Saved data entries
######

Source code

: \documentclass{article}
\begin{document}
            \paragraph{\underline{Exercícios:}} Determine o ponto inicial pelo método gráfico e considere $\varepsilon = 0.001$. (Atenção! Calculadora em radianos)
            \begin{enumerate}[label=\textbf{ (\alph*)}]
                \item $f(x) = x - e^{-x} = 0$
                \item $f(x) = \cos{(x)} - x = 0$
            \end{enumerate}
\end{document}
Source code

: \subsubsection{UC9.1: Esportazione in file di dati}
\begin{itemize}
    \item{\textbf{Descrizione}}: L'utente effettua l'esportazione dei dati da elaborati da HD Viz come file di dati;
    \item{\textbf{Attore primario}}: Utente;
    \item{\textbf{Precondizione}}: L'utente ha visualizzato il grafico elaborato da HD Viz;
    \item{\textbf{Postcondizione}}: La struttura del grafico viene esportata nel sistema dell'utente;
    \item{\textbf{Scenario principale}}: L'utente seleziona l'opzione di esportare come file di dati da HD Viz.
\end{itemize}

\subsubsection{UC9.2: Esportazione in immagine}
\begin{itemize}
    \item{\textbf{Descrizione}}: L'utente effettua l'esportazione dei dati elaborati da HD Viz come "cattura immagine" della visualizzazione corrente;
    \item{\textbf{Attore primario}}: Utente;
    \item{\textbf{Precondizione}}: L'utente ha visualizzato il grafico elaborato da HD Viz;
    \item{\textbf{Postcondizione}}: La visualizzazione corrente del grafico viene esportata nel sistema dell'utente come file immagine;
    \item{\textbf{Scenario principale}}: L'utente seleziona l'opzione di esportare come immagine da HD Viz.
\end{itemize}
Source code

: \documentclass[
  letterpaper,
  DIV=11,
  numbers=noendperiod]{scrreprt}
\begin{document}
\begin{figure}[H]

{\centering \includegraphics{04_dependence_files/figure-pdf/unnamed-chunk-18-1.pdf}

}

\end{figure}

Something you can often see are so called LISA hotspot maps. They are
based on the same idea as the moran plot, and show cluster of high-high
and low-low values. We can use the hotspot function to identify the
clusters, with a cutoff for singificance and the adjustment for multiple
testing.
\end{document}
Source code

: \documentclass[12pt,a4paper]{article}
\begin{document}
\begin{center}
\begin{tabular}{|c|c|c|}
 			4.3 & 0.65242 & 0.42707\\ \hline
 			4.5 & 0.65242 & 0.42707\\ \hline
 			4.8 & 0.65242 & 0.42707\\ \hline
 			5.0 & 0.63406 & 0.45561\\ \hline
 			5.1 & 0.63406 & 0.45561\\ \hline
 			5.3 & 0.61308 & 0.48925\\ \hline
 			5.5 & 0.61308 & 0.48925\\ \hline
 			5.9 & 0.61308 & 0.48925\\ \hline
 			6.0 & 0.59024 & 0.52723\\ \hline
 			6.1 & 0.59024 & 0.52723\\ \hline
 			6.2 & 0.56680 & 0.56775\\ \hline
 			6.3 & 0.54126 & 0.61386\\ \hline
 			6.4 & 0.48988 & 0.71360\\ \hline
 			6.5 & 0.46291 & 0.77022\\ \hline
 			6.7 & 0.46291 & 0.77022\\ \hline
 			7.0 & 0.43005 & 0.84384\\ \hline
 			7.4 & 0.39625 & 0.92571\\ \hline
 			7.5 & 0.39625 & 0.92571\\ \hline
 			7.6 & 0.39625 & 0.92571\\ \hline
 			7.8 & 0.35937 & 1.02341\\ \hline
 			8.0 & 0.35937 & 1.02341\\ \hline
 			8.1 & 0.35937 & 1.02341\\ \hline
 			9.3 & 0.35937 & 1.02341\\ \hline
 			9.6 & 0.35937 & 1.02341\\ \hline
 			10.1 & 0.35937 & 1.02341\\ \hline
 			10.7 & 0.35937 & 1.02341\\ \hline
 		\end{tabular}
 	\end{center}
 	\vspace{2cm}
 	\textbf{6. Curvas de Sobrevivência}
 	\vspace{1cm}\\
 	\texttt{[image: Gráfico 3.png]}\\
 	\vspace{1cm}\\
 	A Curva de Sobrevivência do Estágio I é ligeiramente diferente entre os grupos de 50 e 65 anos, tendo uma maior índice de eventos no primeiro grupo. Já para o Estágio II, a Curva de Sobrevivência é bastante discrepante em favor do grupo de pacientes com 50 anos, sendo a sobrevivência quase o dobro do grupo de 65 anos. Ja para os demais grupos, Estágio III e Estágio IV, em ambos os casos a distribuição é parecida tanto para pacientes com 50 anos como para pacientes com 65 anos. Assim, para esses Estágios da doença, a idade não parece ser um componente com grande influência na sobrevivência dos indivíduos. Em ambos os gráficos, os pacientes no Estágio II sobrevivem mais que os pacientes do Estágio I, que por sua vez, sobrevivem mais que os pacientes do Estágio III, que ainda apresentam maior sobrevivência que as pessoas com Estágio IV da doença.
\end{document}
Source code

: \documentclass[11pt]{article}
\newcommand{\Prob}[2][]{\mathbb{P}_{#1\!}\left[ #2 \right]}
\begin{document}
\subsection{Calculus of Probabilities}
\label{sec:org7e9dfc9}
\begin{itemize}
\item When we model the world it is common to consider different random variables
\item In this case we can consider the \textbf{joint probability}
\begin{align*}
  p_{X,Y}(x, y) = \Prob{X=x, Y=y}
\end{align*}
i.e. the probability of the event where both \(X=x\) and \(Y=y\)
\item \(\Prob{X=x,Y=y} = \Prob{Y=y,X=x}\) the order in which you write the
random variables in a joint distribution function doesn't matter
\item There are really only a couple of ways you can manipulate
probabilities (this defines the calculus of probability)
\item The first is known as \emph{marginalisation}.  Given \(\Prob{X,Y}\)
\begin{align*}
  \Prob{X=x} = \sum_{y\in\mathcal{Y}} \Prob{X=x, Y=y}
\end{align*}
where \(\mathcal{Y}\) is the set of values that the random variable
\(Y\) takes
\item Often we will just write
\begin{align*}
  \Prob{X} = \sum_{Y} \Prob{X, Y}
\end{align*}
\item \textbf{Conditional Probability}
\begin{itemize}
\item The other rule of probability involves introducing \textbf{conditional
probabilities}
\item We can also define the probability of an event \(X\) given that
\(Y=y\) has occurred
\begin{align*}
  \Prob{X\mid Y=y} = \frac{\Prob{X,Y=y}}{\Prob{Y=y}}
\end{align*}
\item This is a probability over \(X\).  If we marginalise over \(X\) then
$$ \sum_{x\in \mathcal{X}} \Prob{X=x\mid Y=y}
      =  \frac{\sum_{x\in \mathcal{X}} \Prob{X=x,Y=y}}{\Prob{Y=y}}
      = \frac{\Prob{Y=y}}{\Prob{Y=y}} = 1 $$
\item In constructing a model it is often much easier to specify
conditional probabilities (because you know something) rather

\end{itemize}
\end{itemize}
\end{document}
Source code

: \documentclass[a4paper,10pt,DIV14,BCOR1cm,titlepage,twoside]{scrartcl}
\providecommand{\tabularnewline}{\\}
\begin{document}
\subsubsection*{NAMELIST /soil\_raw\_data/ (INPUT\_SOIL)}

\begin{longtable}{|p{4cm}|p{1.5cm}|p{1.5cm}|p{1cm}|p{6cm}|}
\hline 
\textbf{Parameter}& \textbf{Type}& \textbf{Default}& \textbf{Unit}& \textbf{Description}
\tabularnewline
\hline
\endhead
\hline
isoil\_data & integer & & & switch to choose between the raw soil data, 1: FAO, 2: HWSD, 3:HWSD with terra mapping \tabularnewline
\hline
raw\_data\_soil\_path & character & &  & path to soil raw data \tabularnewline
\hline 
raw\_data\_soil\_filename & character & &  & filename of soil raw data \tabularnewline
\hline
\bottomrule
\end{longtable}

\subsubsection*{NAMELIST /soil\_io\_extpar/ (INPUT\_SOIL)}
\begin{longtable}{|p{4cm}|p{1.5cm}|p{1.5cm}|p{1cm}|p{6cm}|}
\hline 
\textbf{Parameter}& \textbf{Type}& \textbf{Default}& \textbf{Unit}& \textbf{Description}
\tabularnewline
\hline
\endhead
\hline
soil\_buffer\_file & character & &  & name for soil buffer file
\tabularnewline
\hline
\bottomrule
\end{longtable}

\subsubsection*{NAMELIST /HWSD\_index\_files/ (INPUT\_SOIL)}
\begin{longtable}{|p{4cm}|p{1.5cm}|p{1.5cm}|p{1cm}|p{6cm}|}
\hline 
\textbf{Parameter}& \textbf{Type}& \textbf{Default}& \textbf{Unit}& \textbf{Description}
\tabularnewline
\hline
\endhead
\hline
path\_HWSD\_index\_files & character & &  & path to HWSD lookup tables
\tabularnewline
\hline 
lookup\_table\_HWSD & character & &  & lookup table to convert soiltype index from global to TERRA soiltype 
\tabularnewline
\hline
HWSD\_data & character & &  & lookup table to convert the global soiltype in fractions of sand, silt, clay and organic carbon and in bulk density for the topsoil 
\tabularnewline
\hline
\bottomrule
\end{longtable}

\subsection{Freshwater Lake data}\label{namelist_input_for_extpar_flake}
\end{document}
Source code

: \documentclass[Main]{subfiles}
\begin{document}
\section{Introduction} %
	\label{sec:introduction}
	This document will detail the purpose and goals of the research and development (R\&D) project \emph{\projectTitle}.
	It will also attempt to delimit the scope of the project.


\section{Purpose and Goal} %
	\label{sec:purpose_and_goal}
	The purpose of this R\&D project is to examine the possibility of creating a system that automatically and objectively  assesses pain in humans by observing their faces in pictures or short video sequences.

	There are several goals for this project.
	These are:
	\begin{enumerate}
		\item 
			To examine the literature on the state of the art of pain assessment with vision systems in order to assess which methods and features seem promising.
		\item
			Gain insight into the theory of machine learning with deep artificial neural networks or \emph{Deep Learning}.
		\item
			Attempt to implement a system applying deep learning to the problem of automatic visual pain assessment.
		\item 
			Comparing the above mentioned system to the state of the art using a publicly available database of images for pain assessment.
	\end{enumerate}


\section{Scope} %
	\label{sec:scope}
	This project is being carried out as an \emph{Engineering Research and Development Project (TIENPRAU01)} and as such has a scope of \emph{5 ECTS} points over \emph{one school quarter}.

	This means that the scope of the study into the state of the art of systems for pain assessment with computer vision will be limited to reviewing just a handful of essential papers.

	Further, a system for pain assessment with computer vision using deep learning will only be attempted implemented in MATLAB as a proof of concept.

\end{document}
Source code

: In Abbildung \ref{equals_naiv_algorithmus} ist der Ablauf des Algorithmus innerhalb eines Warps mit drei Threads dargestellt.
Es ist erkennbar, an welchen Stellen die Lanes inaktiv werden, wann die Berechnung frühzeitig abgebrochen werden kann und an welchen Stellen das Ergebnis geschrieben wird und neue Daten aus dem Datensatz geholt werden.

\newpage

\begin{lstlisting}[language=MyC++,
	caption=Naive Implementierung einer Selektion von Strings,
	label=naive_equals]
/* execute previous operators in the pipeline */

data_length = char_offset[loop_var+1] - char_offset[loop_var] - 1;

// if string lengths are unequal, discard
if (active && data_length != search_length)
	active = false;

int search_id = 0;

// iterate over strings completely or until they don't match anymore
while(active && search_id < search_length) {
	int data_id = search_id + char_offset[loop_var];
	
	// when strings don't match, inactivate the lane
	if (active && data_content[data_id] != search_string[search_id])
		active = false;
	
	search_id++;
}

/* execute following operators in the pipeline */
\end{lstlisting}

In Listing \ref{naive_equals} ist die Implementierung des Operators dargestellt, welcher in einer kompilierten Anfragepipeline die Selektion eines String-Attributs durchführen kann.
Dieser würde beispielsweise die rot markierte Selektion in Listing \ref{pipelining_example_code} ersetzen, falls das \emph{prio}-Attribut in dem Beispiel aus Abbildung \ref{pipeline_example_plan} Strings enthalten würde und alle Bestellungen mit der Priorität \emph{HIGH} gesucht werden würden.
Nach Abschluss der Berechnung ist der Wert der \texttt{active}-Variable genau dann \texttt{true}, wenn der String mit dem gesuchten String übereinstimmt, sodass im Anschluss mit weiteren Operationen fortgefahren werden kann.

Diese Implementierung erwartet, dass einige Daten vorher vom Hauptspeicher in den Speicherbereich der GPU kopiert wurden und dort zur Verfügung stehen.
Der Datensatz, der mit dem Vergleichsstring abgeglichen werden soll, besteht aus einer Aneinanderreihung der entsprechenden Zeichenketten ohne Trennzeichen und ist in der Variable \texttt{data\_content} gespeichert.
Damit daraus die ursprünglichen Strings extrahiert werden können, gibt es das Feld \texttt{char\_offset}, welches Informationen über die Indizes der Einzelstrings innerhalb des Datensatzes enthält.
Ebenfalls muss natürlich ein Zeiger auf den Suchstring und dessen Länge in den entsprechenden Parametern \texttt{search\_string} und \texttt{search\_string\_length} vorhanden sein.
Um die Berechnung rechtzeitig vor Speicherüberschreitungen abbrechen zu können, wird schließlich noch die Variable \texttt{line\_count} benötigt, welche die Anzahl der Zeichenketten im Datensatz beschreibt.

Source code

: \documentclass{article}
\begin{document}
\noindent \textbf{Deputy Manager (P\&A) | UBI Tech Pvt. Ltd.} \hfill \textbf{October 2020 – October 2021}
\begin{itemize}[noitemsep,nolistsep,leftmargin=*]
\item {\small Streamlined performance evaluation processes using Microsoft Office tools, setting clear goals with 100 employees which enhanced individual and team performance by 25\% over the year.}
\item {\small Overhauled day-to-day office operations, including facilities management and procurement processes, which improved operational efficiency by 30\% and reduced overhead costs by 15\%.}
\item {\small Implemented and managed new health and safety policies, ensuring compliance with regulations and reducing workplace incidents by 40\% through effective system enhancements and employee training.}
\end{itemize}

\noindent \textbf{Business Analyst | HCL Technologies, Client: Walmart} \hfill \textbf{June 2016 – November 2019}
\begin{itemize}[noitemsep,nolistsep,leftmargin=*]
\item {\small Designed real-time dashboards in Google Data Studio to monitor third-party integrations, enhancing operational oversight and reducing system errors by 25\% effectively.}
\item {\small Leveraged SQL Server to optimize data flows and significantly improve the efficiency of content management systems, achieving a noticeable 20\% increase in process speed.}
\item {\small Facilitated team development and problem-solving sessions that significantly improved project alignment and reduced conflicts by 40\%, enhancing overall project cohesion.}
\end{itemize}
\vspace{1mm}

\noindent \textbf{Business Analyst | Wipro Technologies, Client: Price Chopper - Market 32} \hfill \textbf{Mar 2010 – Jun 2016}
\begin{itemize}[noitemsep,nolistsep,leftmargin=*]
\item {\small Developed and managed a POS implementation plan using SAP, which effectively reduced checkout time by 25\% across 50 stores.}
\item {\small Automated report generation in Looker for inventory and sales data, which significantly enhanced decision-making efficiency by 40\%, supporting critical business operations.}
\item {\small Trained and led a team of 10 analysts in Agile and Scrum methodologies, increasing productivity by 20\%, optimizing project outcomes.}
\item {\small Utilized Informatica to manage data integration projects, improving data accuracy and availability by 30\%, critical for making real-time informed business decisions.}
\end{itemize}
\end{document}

######

▶ _Work required_
No line before the one with "Trained and led" belongs in the answer; copy that line and the rest of the records exactly.

▶ _Output of the task_
\item {\small Trained and led a team of 10 analysts in Agile and Scrum methodologies, increasing productivity by 20\%, optimizing project outcomes.}
\item {\small Utilized Informatica to manage data integration projects, improving data accuracy and availability by 30\%, critical for making real-time informed business decisions.}
\end{itemize}
\end{document}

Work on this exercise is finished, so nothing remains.